Syncing sound based on waveform is simple: just select any bins containing picture or sound (the CMD or Ctrl key will help you here); right-click and “Auto Sync Audio”>”Based on Waveform”

Manual Sync

The most tedious, by far, is the manual sync. Painful as this can be, it’s so often necessary, even on professional shoots. If, during production, a clapper or slate was used, this becomes easier. All you have to do is match up the closing of the sticks on the slate with its accompanying spike in the audio waveform. This is one reason a 2nd assistant camera will often call the word ‘marker’. It makes a nice aural cue that the correct waveform spike (sometimes there’s more than one) is the one following the ‘marker’. This is also why it’s important for an AC to be careful not to double slate. Also, be careful to watch for “second sticks” meaning the shot will be slated twice and you’ll need to sync with the correct waveform spike.

In the metadata section, we’ll look at how syncing this audio has added important video metadata as well.

In addition to syncing production sound, it’s nice to make sure all the audio in the project is converted to 48kHz and either 16-bit or 24-bit. Anything less than these can cause issues, and .wav and .aiff files will play nicer than .mp3 so convert the latter if you can’t get higher quality source material.

Understand the Workflow

On something like a feature film, the above-mentioned field recorder is capturing more than just one channel of audio. There could be five actors wearing lav mics, a boom mic above them, and several plant mics around the set.

When offline files are created for editorial, the assistant editor or DIT is syncing them to a mix track from the sound recorder. This is a mixdown of all the individual “iso” tracks. This means your various boom mics, lav mics, plant mics, etc. are all on one audio track and you can’t individually separate them. For the environment dailies are intended to suit, this isn’t a problem. For the progressive editor desiring maximum control however, it’s useful to sync to the full sound files with all of their individual channels. In some environments this simply isn’t feasible, but where possible it can also mitigate conform issues later on.

When we talk about syncing we should reference that a time will come when you’ll need to conform back to the original audio files. If you’re working in a small team, or by yourself, this will be another necessary part of the job after the edit is complete. This is covered in decent detail in the conforming section.

Realize that this production audio is only a portion of the final audio in a completed product. Keeping things well organized, and sync as accurate as possible, will make life easier for the sound editor (or potentially yourself) later on.

The 2-pop

We can’t conclude our sync discussion without mentioning the 2-pop. Though it’s being forgotten more and more in modern workflows, the famous 2-pop is still a useful tool used to verify sync before a reel of a motion picture or a broadcast event begins. It’s a 1kHz tone, played for a single frame, two seconds before the program’s first frame; it’s short duration makes it sound like a blip or ‘pop’. Visually, it’s usually accompanied by the SMPTE countdown leader (that analog clock countdown sign you’ve seen before).

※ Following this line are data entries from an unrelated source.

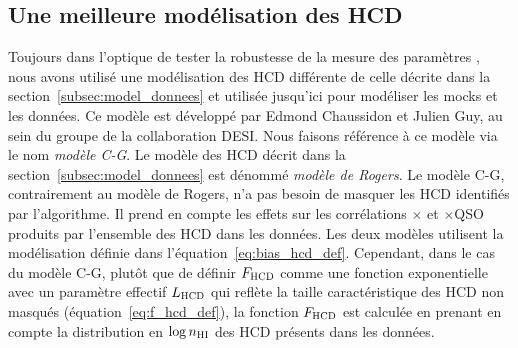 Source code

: \documentclass[11pt, twoside, a4paper, openright]{report}
\begin{document}
\subsection{Une meilleure modélisation des HCD}
\label{subsec:model_alter_hcd}
Toujours dans l'optique de tester la robustesse de la mesure des paramètres \lya{}, nous avons utilisé une modélisation des HCD différente de celle décrite dans la section~\ref{subsec:model_donnees} et utilisée jusqu'ici pour modéliser les mocks et les données.
Ce modèle est développé par Edmond Chaussidon et Julien Guy, au sein du groupe \lya{} de la collaboration DESI.
Nous faisons référence à ce modèle via le nom \emph{modèle C-G}. Le modèle des HCD décrit dans la section~\ref{subsec:model_donnees} est dénommé \emph{modèle de Rogers}.
Le modèle C-G, contrairement au modèle de Rogers, n'a pas besoin de masquer les HCD identifiés par l'algorithme. Il prend en compte les effets sur les corrélations \lya{}$\times$\lya{} et \lya{}$\times$QSO produits par l'ensemble des HCD dans les données.
Les deux modèles utilisent la modélisation définie dans l'équation~\ref{eq:bias_hcd_def}.
Cependant, dans le cas du modèle C-G, plutôt que de définir $F_{\textsc{HCD}}$ comme une fonction exponentielle avec un paramètre effectif $L_{\textsc{HCD}}$ qui reflète la taille caractéristique des HCD non masqués (équation~\ref{eq:f_hcd_def}),
la fonction $F_{\textsc{HCD}}$ est calculée en prenant en compte la distribution en $\log n_{\textsc{HI}}$ des HCD présents dans les données.
\end{document}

A typical TV program starts at 1 hour or 01:00:00:00. You’ll hear this called the “First Frame Of Action”. This means the two pop will happen precisely at 00:59:58:00. FFOA is usually 01:00:08:00 in the film world (due to the duration of the SMPTE countdown leader) so the 2-pop occurs at 1:00:06:00.

It’s good practice to place a 2-pop at the end of a sequence as well. If sync has drifted it’s an easy way to verify it.